Despite her attempt to address the problematic nature of the "two-class" system found in her original account, she still goes on to talk uncritically about "dominated groups and oppressed groups" and cites several theorists who emphasize the dual nature of their consciousness. It seems to me that theories that divide the world into oppressed groups and dominant groups have difficulty accounting for the fact that members of some oppressed groups are also at the same time members of other dominant groups. Lapses such as these make me wonder if it would not be more politically effective to abandon talk of standpoint altogether and begin to talk instead of concrete political communities organized around commitments to end multiple forms of oppression. While it is true that shared critical reflection on experiences structured by oppression can lead to insight in developing explanatory analyses and strategies for change, an emphasis on this detracts from political organization and action that arises out of a shared sense of social ethics and social justice. Standpoint theory too easily lends itself to single issue politics and allows particular oppressed groups to neglect the ways in which they are also complicitous in other forms of domination and oppression. Standpoint theory posits the possibility of a privileged epistemological perspective for particular oppressed groups, but it does not make provisions for how these same groups are to account for their possible status as complicitous members of other dominant groups.
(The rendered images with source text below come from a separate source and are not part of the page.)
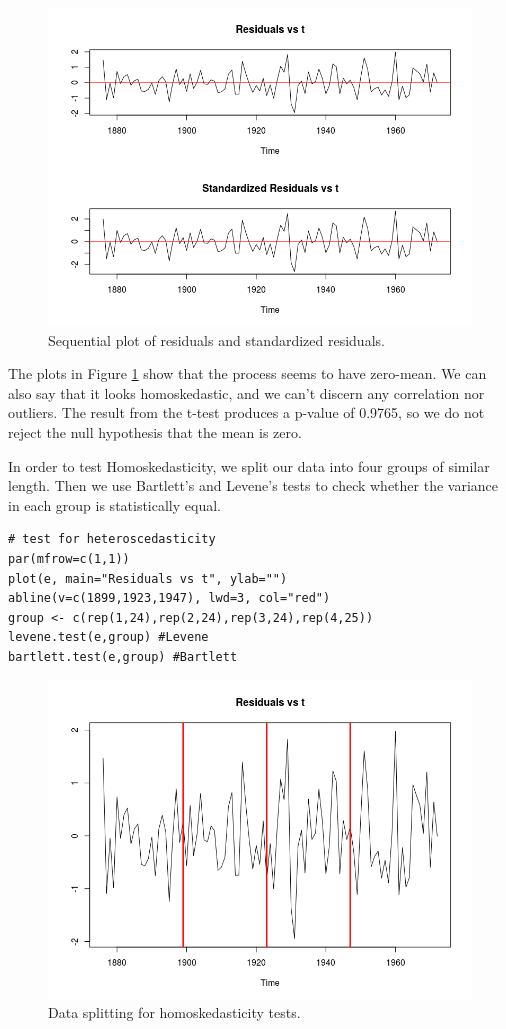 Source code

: \documentclass[]{article}
\begin{document}
\begin{figure}[!ht]
\centering
\includegraphics[width=.8\textwidth]{huronseq.png}
\caption{Sequential plot of residuals and standardized residuals.}
\label{huronseq}
\end{figure}

The plots in Figure \ref{huronseq} show that the process seems to have zero-mean. We can also say that it looks homoskedastic, and we can't discern any correlation nor outliers. The result from the t-test produces a p-value of 0.9765, so we do not reject the null hypothesis that the mean is zero.

In order to test Homoskedasticity, we split our data into four groups of similar length. Then we use Bartlett's and Levene's tests to check whether the variance in each group is statistically equal.
\begin{Verbatim}[frame=single]
# test for heteroscedasticity
par(mfrow=c(1,1))
plot(e, main="Residuals vs t", ylab="")
abline(v=c(1899,1923,1947), lwd=3, col="red")
group <- c(rep(1,24),rep(2,24),rep(3,24),rep(4,25))
levene.test(e,group) #Levene 
bartlett.test(e,group) #Bartlett 
\end{Verbatim}

\begin{figure}[!ht]
\centering
\includegraphics[width=.8\textwidth]{huronhomo.png}
\caption{Data splitting for homoskedasticity tests.}
\label{huronhomo}
\end{figure}
\end{document}
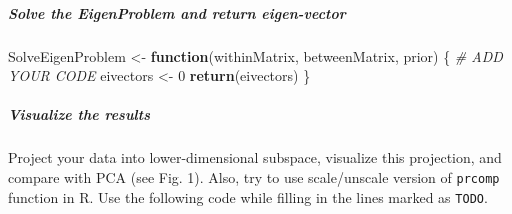 \documentclass[]{article}
\newenvironment{Shaded}{\begin{snugshade}}{\end{snugshade}}
\newcommand{\CommentTok}[1]{\textcolor[rgb]{0.56,0.35,0.01}{\textit{#1}}}
\newcommand{\ControlFlowTok}[1]{\textcolor[rgb]{0.13,0.29,0.53}{\textbf{#1}}}
\newcommand{\DecValTok}[1]{\textcolor[rgb]{0.00,0.00,0.81}{#1}}
\newcommand{\KeywordTok}[1]{\textcolor[rgb]{0.13,0.29,0.53}{\textbf{#1}}}
\newcommand{\NormalTok}[1]{#1}
\newcommand{\StringTok}[1]{\textcolor[rgb]{0.31,0.60,0.02}{#1}}
\let\oldsubparagraph\subparagraph
\renewcommand{\subparagraph}[1]{\oldsubparagraph{#1}\mbox{}}
\begin{document}
\hypertarget{solve-the-eigenproblem-and-return-eigen-vector}{%
\subparagraph{Solve the EigenProblem and return
eigen-vector}\label{solve-the-eigenproblem-and-return-eigen-vector}}

\begin{Shaded}
\begin{Highlighting}[]
\NormalTok{SolveEigenProblem <-}\StringTok{ }\ControlFlowTok{function}\NormalTok{(withinMatrix, betweenMatrix, prior)}
\NormalTok{\{}
  \CommentTok{# ADD YOUR CODE}
\NormalTok{  eivectors <-}\StringTok{ }\DecValTok{0}
  \KeywordTok{return}\NormalTok{(eivectors)}
\NormalTok{\}}
\end{Highlighting}
\end{Shaded}

\hypertarget{visualize-the-results}{%
\subparagraph{Visualize the results}\label{visualize-the-results}}

Project your data into lower-dimensional subspace, visualize this
projection, and compare with PCA (see Fig. 1). Also, try to use
scale/unscale version of \texttt{prcomp} function in R. Use the
following code while filling in the lines marked as \texttt{TODO}.
\end{document}
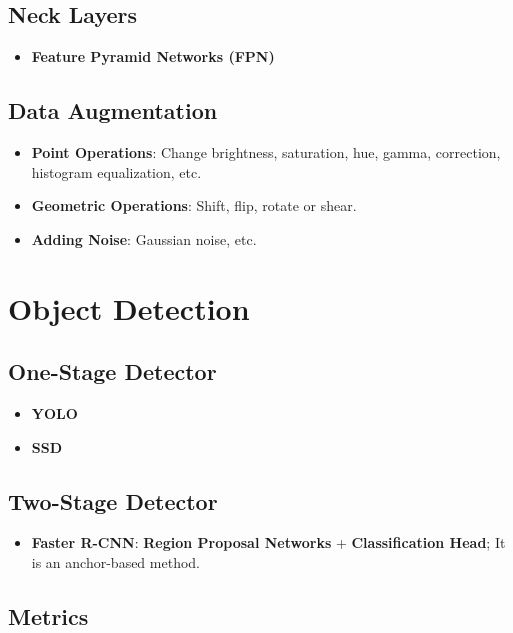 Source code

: \documentclass[a4paper]{article}
\begin{document}
\subsection{Neck Layers}

\begin{itemize}
	\item \textbf{Feature Pyramid Networks (FPN)}
\end{itemize}

\subsection{Data Augmentation}

\begin{itemize}
	\item \textbf{Point Operations}: Change brightness, saturation, hue, gamma, correction, histogram equalization, etc.
	\item \textbf{Geometric Operations}: Shift, flip, rotate or shear.
	\item \textbf{Adding Noise}: Gaussian noise, etc.
\end{itemize}

\section{Object Detection}

\subsection{One-Stage Detector}

\begin{itemize}
	\item \textbf{YOLO}
	\item \textbf{SSD}
\end{itemize}

\subsection{Two-Stage Detector}

\begin{itemize}
	\item \textbf{Faster R-CNN}: \textbf{Region Proposal Networks} + \textbf{Classification Head}; It is an anchor-based method.
\end{itemize}

\subsection{Metrics}
\end{document}
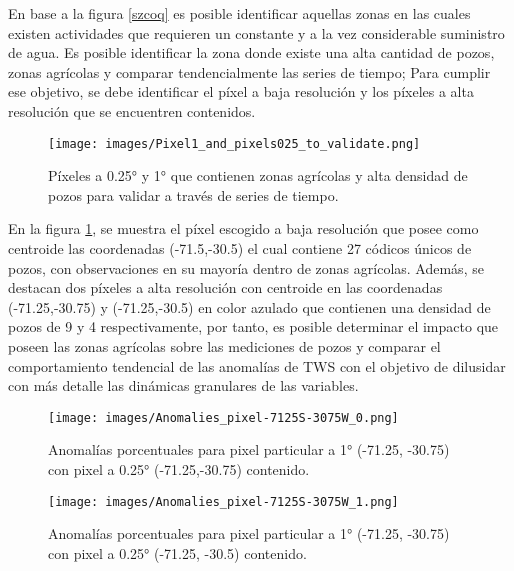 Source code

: En base a la figura \ref{szcoq} es posible identificar aquellas zonas en las cuales existen actividades que requieren un constante y a la vez considerable suministro de agua. Es posible identificar la zona donde existe una alta cantidad de pozos, zonas agrícolas y comparar
tendencialmente las series de tiempo; Para cumplir ese objetivo, se debe identificar el píxel a baja resolución y los píxeles a alta resolución que se encuentren contenidos.

\begin{figure}[H]
    \centering
          \texttt{[image: images/Pixel1\_and\_pixels025\_to\_validate.png]}
          \vskip -0.1in
    \caption[Píxeles a 0.25° y 1° que contienen zonas agrícolas y alta densidad de pozos]{\footnotesize Píxeles a 0.25° y 1° que contienen zonas agrícolas y alta densidad de pozos para validar a través de series de tiempo.}
    \label{pixelscoq}
\end{figure}
En la figura \ref{pixelscoq}, se muestra el píxel escogido a baja resolución que posee como centroide las coordenadas (-71.5,-30.5) el cual contiene 27 códicos únicos de pozos, con observaciones en su mayoría dentro de zonas agrícolas. Además, se destacan dos píxeles a alta resolución con centroide en las coordenadas 
(-71.25,-30.75) y (-71.25,-30.5) en color azulado que contienen una densidad de pozos de 9 y 4 respectivamente, por tanto, es posible determinar el impacto
que poseen las zonas agrícolas sobre las mediciones de pozos y comparar el comportamiento tendencial de las anomalías de TWS con el objetivo de dilusidar con más detalle las dinámicas granulares de las variables.


\begin{figure}[H]
    \centering
          \texttt{[image: images/Anomalies\_pixel-7125S-3075W\_0.png]}
          \vskip -0.1in
    \caption[Series de tiempo para pixel particular a 1° con pixel a 0.25° contenido]{\footnotesize Anomalías porcentuales para pixel particular a 1° (-71.25, -30.75) con pixel a 0.25° (-71.25,-30.75) contenido.}
    \label{tspixel0}
\end{figure}

\begin{figure}[H]
    \centering
          \texttt{[image: images/Anomalies\_pixel-7125S-3075W\_1.png]}
          \vskip -0.1in
    \caption[Series de tiempo para pixel particular a 1° con pixel a 0.25° contenido]{\footnotesize Anomalías porcentuales para pixel particular a 1° (-71.25, -30.75) con pixel a 0.25° (-71.25, -30.5) contenido.}
    \label{tspixel1}
\end{figure}

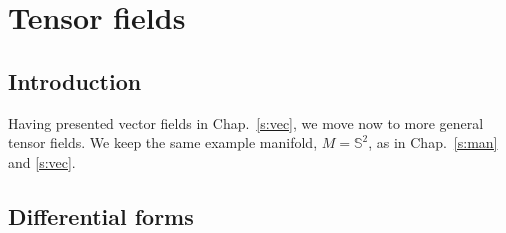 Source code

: \chapter{Tensor fields} \label{s:ten}

\minitoc

\section{Introduction}

Having presented vector fields in Chap.~\ref{s:vec}, we move now to more
general tensor fields. We keep the same example manifold, $M = \mathbb{S}^2$,
as in Chap.~\ref{s:man} and \ref{s:vec}.

\section{Differential forms}

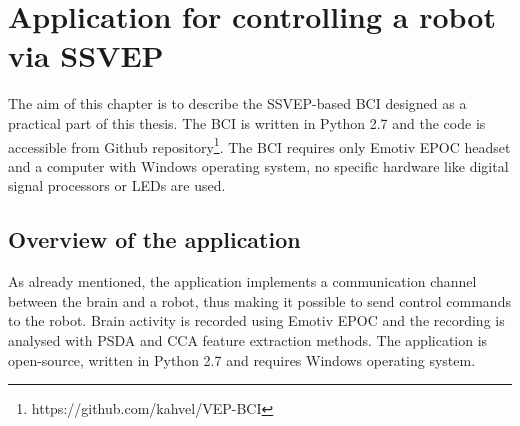 
\chapter{Application for controlling a robot via SSVEP}
\label{sec:SSVEP_BCI}

The aim of this chapter is to describe the \gls{SSVEP}-based \gls{BCI} designed as a practical part of this thesis. The \gls{BCI} is written in Python 2.7 and the code is accessible from Github repository\footnote{https://github.com/kahvel/VEP-BCI}. The \gls{BCI} requires only Emotiv EPOC headset and a computer with Windows operating system, no specific hardware like digital signal processors or \glspl{LED} are used.

\section{Overview of the application}
\label{sec:application}

As already mentioned, the application implements a communication channel between the brain and a robot, thus making it possible to send control commands to the robot. Brain activity is recorded using Emotiv EPOC and the recording is analysed with \gls{PSDA} and \gls{CCA} \gls{feature extraction} methods. The application is open-source, written in Python 2.7 and requires Windows operating system.

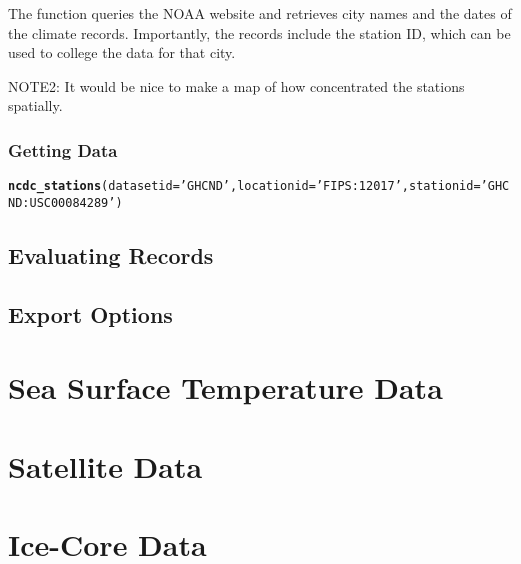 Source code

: \documentclass{article}\usepackage[]{graphicx}\usepackage[]{color}
\makeatletter
\newcommand{\hlstr}[1]{\textcolor[rgb]{0.192,0.494,0.8}{#1}}%
\newcommand{\hlstd}[1]{\textcolor[rgb]{0.345,0.345,0.345}{#1}}%
\newcommand{\hlkwc}[1]{\textcolor[rgb]{0.333,0.667,0.333}{#1}}%
\newcommand{\hlkwd}[1]{\textcolor[rgb]{0.737,0.353,0.396}{\textbf{#1}}}%
\newenvironment{kframe}{%
 \def\at@end@of@kframe{}%
 \ifinner\ifhmode%
  \def\at@end@of@kframe{\end{minipage}}%
  \begin{minipage}{\columnwidth}%
 \fi\fi%
 \def\FrameCommand##1{\hskip\@totalleftmargin \hskip-\fboxsep
 \colorbox{shadecolor}{##1}\hskip-\fboxsep
     \hskip-\linewidth \hskip-\@totalleftmargin \hskip\columnwidth}%
 \MakeFramed {\advance\hsize-\width
   \@totalleftmargin\z@ \linewidth\hsize
   \@setminipage}}%
 {\par\unskip\endMakeFramed%
 \at@end@of@kframe}
\newenvironment{knitrout}{}{} %
\makeatother
\begin{document}
The function queries the NOAA website and retrieves city names and the dates of the climate records. Importantly, the records include the station ID, which can be used to college the data for that city. 


NOTE2: It would be nice to make a map of how concentrated the stations spatially. 

\subsubsection{Getting Data}

\begin{knitrout}
\color{fgcolor}\begin{kframe}
\begin{alltt}
\hlkwd{ncdc_stations}\hlstd{(}\hlkwc{datasetid}\hlstd{=}\hlstr{'GHCND'}\hlstd{,} \hlkwc{locationid}\hlstd{=}\hlstr{'FIPS:12017'}\hlstd{,} \hlkwc{stationid}\hlstd{=}\hlstr{'GHCND:USC00084289'}\hlstd{)}
\end{alltt}


{\ttfamily\noindent\bfseries{}}\end{kframe}
\end{knitrout}

\subsection{Evaluating Records}

\subsection{Export Options}

\section{Sea Surface Temperature Data}

\section{Satellite Data}

\section{Ice-Core Data}
\end{document}
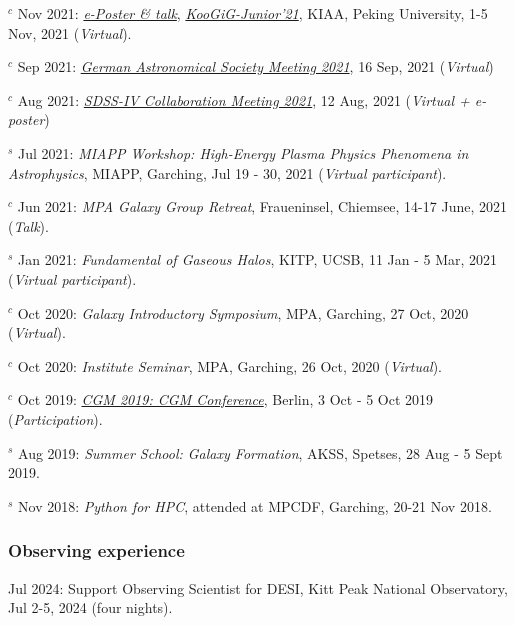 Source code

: \documentclass[12pt,letterpaper]{article}
\begin{document}
\begin{list}{}{\cvlist}
\item $^c$ Nov 2021:  \emph{\href{https://www.bilibili.com/video/BV1nv411M7w3}{e-Poster \& talk}}, \emph{\href{https://kiaa.pku.edu.cn/KooGig_junior21/Home.htm}{KooGiG-Junior'21}}, KIAA, Peking University, 1-5 Nov, 2021 (\textit{Virtual}).

\item $^c$ Sep 2021:  \emph{\href{https://ag2021.astronomische-gesellschaft.de/view_splinter.php?session=Stars}{German Astronomical Society Meeting 2021}}, 16 Sep, 2021 (\textit{Virtual})
\item $^c$ Aug 2021:  \emph{\href{https://jhu2021.sdss.org/}{SDSS-IV Collaboration Meeting 2021}}, 12 Aug, 2021 (\textit{Virtual + e-poster})
\item $^s$ Jul 2021:  \emph{MIAPP Workshop: High-Energy Plasma Physics Phenomena in Astrophysics}, MIAPP, Garching, Jul 19 - 30, 2021 (\textit{Virtual participant}).

\item $^c$ Jun 2021:  \emph{MPA Galaxy Group Retreat}, Fraueninsel, Chiemsee, 14-17 June, 2021 (\textit{Talk}).
\item $^s$ Jan 2021:  \emph{Fundamental of Gaseous Halos}, KITP, UCSB, 11 Jan - 5 Mar, 2021 (\textit{Virtual participant}).
\item $^c$ Oct 2020:  \emph{Galaxy Introductory Symposium}, MPA, Garching, 27 Oct, 2020 (\textit{Virtual}).
\item $^c$ Oct 2020:  \emph{Institute Seminar}, MPA, Garching, 26 Oct, 2020 (\textit{Virtual}).

\item $^c$ Oct 2019:  \emph{\href{https://wwwmpa.mpa-garching.mpg.de/conf/berlincgm2019/}{CGM 2019: CGM Conference}}, Berlin, 3 Oct - 5 Oct 2019 (\textit{Participation}).
\item $^s$ Aug 2019:  \emph{Summer School: Galaxy Formation}, AKSS, Spetses, 28 Aug - 5 Sept 2019.
\item $^s$ Nov 2018:  \emph{Python for HPC}, attended at MPCDF, Garching, 20-21 Nov 2018.
\end{list}

 \subsubsection{Observing experience}
  \begin{list}{}{\cvlist}
  \item Jul 2024: Support Observing Scientist for DESI, Kitt Peak National Observatory, Jul 2-5, 2024 (four nights).
  \end{list}
\end{document}
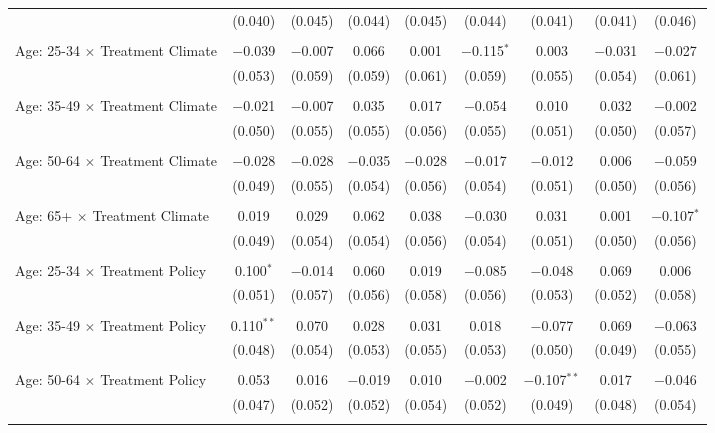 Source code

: \begin{tabular}{@{\extracolsep{5pt}}lcccccccc}
  & (0.040) & (0.045) & (0.044) & (0.045) & (0.044) & (0.041) & (0.041) & (0.046) \\ 
  & & & & & & & & \\ 
 Age: 25-34 $\times$ Treatment Climate & $-$0.039 & $-$0.007 & 0.066 & 0.001 & $-$0.115$^{*}$ & 0.003 & $-$0.031 & $-$0.027 \\ 
  & (0.053) & (0.059) & (0.059) & (0.061) & (0.059) & (0.055) & (0.054) & (0.061) \\ 
  & & & & & & & & \\ 
 Age: 35-49 $\times$ Treatment Climate & $-$0.021 & $-$0.007 & 0.035 & 0.017 & $-$0.054 & 0.010 & 0.032 & $-$0.002 \\ 
  & (0.050) & (0.055) & (0.055) & (0.056) & (0.055) & (0.051) & (0.050) & (0.057) \\ 
  & & & & & & & & \\ 
 Age: 50-64 $\times$ Treatment Climate & $-$0.028 & $-$0.028 & $-$0.035 & $-$0.028 & $-$0.017 & $-$0.012 & 0.006 & $-$0.059 \\ 
  & (0.049) & (0.055) & (0.054) & (0.056) & (0.054) & (0.051) & (0.050) & (0.056) \\ 
  & & & & & & & & \\ 
 Age: 65+ $\times$ Treatment Climate & 0.019 & 0.029 & 0.062 & 0.038 & $-$0.030 & 0.031 & 0.001 & $-$0.107$^{*}$ \\ 
  & (0.049) & (0.054) & (0.054) & (0.056) & (0.054) & (0.051) & (0.050) & (0.056) \\ 
  & & & & & & & & \\ 
 Age: 25-34 $\times$ Treatment Policy & 0.100$^{*}$ & $-$0.014 & 0.060 & 0.019 & $-$0.085 & $-$0.048 & 0.069 & 0.006 \\ 
  & (0.051) & (0.057) & (0.056) & (0.058) & (0.056) & (0.053) & (0.052) & (0.058) \\ 
  & & & & & & & & \\ 
 Age: 35-49 $\times$ Treatment Policy & 0.110$^{**}$ & 0.070 & 0.028 & 0.031 & 0.018 & $-$0.077 & 0.069 & $-$0.063 \\ 
  & (0.048) & (0.054) & (0.053) & (0.055) & (0.053) & (0.050) & (0.049) & (0.055) \\ 
  & & & & & & & & \\ 
 Age: 50-64 $\times$ Treatment Policy & 0.053 & 0.016 & $-$0.019 & 0.010 & $-$0.002 & $-$0.107$^{**}$ & 0.017 & $-$0.046 \\ 
  & (0.047) & (0.052) & (0.052) & (0.054) & (0.052) & (0.049) & (0.048) & (0.054) \\ 
  & & & & & & & & \\ 

\end{tabular}
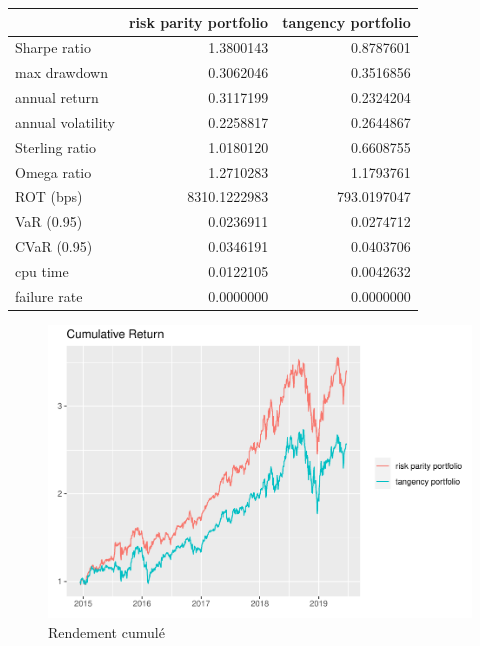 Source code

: \documentclass[
]{article}
\begin{document}
\begin{tabular}{lrr}
\toprule
  & risk parity portfolio & tangency portfolio\\
\midrule
Sharpe ratio & 1.3800143 & 0.8787601\\
max drawdown & 0.3062046 & 0.3516856\\
annual return & 0.3117199 & 0.2324204\\
annual volatility & 0.2258817 & 0.2644867\\
Sterling ratio & 1.0180120 & 0.6608755\\
\addlinespace
Omega ratio & 1.2710283 & 1.1793761\\
ROT (bps) & 8310.1222983 & 793.0197047\\
VaR (0.95) & 0.0236911 & 0.0274712\\
CVaR (0.95) & 0.0346191 & 0.0403706\\
cpu time & 0.0122105 & 0.0042632\\
\addlinespace
failure rate & 0.0000000 & 0.0000000\\
\bottomrule
\end{tabular}

\begin{figure}
\centering
\includegraphics{TP-4_files/figure-latex/unnamed-chunk-7-1.pdf}
\caption{Rendement cumulé}
\end{figure}
\end{document}
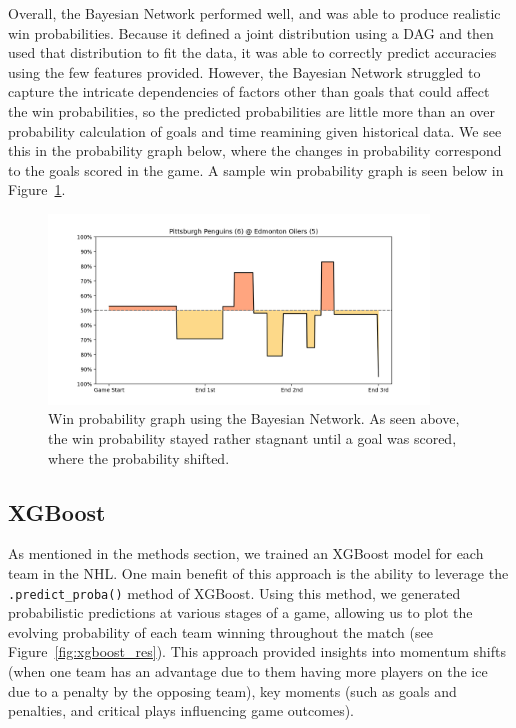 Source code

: \documentclass[11pt]{article}
\begin{document}
Overall, the Bayesian Network performed well, and was able to produce realistic win probabilities. Because it defined a joint distribution using a DAG and
then used that distribution to fit the data, it was able to correctly predict accuracies using the few features provided. However, the Bayesian Network struggled to capture the intricate dependencies
of factors other than goals that could affect the win probabilities, so the predicted probabilities are little more than an over probability calculation of goals and time reamining given historical data.
We see this in the probability graph below, where the changes in probability correspond to the goals scored in the game. A sample win probability graph is seen below in Figure~\ref{fig:bayesian_graph}.

\begin{figure}
    \centering
    \includegraphics[width=0.9\textwidth]{images/good_bayesian_example.png}
    \caption{Win probability graph using the Bayesian Network. As seen above, the win probability stayed rather stagnant until a goal was scored, where the probability shifted.}
    \label{fig:bayesian_graph}
\end{figure}

\subsection{XGBoost}

As mentioned in the methods section, we trained an XGBoost model for each team in the NHL. One main benefit of this
approach is the ability to leverage the {\tt .predict\_proba()} method of XGBoost.
Using this method, we generated 
probabilistic predictions at various stages of a game, allowing us to 
plot the evolving probability of each team winning throughout the match
(see Figure~\ref{fig:xgboost_res}). 
This approach provided insights into momentum shifts (when one team 
has an advantage due to them having more players on the ice due to 
a penalty by the opposing team), key moments (such as goals and 
penalties, and critical plays influencing game outcomes).
\end{document}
In her chapter on difference, Hartsock states, "the history of feminist understanding of difference and power makes it clear that different strategies are appropriate at different times… Each strategy contains an implicit analysis that needs to be ‘read out’ of the practice and theorized in order to show us the new possibilities toward which it points" (70). It is possible that standpoint theories serve as useful tools for organizing and theorizing in early stages of movements dedicated to ending oppression. Certainly, much of Hartsock’s work arises out of the formative stages of second wave feminist theory in the United States. But, political struggles to end racist, sexist, and heterosexist oppression may have moved beyond this point, and are now using strategies of ally development and coalition building. Using Hartsock’s own advice, what we need now are epistemologies that arise from these practices and point to new ones.

Nevertheless, in the final analysis it is clear that Hartsock’s theoretical work is closely related to her commitment to political action, and can offer both theorists and activists insights and strategic tools for the continued struggle to end oppression.